Getting Started with Apache Polaris and RustFS

ℹ️ Assets for this guide can be accessed from the Apache Polaris Git repository

⚠️ Warning

Disclaimer: This guide uses mc from MinIO OSS for local testing only. MinIO OSS is in maintenance mode, and MinIO container images may no longer receive updates or security fixes. For production setups, rc should be used.

Overview🔗

This example uses RustFS as a storage provider with Polaris.

Spark is used as a query engine. This example assumes a local Spark installation. See the Spark Notebooks Example for a more advanced Spark setup.

Starting the Example🔗

  1. Build the Polaris server image if it’s not already present locally:

    ./gradlew \
       :polaris-server:assemble \
       :polaris-server:quarkusAppPartsBuild --rerun \
       -Dquarkus.container-image.build=true
    
  2. Start the docker compose group by running the following command from the root of the repository:

    docker compose -f site/content/guides/rustfs/docker-compose.yml up
    

Connecting From Spark🔗

bin/spark-sql \
    --packages org.apache.iceberg:iceberg-spark-runtime-3.5_2.12:1.10.1,org.apache.iceberg:iceberg-aws-bundle:1.10.1 \
    --conf spark.sql.extensions=org.apache.iceberg.spark.extensions.IcebergSparkSessionExtensions \
    --conf spark.sql.catalog.polaris=org.apache.iceberg.spark.SparkCatalog \
    --conf spark.sql.catalog.polaris.type=rest \
    --conf spark.sql.catalog.polaris.uri=http://localhost:8181/api/catalog \
    --conf spark.sql.catalog.polaris.token-refresh-enabled=false \
    --conf spark.sql.catalog.polaris.warehouse=quickstart_catalog \
    --conf spark.sql.catalog.polaris.scope=PRINCIPAL_ROLE:ALL \
    --conf spark.sql.catalog.polaris.header.X-Iceberg-Access-Delegation=vended-credentials \
    --conf spark.sql.catalog.polaris.credential=root:s3cr3t \
    --conf spark.sql.catalog.polaris.client.region=us-west-2 \
    --conf spark.sql.catalog.polaris.s3.endpoint=http://rustfs:9000

Note: s3cr3t is defined as the password for the root user in the docker-compose.yml file.

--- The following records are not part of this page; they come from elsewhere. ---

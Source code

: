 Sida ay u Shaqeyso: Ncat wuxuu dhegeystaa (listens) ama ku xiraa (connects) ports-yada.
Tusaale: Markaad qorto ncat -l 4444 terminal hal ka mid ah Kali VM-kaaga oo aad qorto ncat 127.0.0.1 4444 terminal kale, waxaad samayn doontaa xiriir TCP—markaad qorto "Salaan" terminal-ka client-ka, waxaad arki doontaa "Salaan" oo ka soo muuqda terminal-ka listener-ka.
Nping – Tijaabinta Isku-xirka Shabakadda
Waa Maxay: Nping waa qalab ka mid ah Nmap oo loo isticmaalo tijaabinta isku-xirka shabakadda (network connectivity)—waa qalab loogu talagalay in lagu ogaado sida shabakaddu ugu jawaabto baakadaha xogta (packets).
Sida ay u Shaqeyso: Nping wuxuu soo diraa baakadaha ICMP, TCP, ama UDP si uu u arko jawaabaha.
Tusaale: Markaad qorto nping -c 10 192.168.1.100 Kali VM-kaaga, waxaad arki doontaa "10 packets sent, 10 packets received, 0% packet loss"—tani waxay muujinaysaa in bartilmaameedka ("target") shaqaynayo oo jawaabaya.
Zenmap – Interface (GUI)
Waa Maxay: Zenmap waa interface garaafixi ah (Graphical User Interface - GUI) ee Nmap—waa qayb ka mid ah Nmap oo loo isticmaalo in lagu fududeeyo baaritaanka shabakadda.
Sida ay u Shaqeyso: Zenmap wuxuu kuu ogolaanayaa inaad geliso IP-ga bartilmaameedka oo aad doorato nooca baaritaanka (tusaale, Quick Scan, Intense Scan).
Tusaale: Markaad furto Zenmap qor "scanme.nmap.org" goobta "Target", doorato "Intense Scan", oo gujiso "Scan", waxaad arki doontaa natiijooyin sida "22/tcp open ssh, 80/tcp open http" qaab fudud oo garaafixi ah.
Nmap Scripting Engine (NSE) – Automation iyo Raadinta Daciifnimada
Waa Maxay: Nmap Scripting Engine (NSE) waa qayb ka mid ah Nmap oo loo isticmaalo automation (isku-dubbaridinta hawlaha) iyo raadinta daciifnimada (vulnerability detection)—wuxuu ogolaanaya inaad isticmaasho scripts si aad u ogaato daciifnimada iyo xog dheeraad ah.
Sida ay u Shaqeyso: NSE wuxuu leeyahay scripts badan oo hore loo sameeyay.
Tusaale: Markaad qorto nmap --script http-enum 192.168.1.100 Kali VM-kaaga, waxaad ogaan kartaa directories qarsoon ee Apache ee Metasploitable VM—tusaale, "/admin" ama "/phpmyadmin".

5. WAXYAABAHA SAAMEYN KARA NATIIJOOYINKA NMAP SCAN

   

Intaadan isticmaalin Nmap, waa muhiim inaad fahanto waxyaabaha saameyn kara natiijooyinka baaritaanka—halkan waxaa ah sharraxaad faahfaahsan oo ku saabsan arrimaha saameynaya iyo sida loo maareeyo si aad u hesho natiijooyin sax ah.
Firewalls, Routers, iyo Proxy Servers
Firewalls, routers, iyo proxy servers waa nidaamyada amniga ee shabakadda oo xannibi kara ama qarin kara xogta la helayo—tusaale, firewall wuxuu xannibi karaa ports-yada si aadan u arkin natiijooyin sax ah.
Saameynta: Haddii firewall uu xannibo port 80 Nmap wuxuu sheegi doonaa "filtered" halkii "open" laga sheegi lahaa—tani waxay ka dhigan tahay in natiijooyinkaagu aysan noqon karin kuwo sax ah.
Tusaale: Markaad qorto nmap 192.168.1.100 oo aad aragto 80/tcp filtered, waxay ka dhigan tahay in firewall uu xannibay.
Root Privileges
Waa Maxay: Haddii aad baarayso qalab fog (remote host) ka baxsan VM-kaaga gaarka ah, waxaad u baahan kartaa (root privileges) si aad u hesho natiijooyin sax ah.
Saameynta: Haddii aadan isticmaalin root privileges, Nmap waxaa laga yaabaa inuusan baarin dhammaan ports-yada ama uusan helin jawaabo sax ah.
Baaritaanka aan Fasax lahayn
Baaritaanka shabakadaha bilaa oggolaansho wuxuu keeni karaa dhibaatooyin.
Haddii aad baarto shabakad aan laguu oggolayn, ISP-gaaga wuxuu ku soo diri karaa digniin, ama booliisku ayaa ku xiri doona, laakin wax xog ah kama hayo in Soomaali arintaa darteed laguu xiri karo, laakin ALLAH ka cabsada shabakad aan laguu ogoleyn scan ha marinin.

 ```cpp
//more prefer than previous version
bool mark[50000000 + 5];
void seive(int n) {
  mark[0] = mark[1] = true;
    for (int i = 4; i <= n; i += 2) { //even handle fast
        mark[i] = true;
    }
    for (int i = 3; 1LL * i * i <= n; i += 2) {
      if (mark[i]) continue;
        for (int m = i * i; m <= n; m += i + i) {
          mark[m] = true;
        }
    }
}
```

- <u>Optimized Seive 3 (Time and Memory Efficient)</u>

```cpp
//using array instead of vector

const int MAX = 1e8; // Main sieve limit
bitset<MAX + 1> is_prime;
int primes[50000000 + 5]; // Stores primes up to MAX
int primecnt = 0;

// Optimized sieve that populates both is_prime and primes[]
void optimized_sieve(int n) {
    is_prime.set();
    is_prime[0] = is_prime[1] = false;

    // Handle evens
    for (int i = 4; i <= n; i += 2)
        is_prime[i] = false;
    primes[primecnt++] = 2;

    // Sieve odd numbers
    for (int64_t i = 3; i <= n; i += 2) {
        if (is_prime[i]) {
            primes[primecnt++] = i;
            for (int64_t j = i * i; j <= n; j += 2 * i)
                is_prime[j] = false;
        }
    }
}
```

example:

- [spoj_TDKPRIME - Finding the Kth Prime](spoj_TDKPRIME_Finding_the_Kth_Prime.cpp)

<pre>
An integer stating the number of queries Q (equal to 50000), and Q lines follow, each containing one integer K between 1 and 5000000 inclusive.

Note: The client.region configuration is required for the AWS S3 client to work, but it is not used in this example since RustFS does not require a specific region.

Running Queries🔗

Run inside the Spark SQL shell:

USE polaris;

CREATE NAMESPACE ns;

CREATE TABLE ns.t1 AS SELECT 'abc';

SELECT * FROM ns.t1;
-- abc

RustFS Endpoints🔗

Note that the catalog configuration defined in the docker-compose.yml contains different endpoints for the Polaris Server and the client (Spark). Specifically, the client endpoint is http://localhost:9000, but endpointInternal is http://rustfs:9000.

This is necessary because clients running on localhost do not normally see service names (such as rustfs) that are internal to the docker compose environment.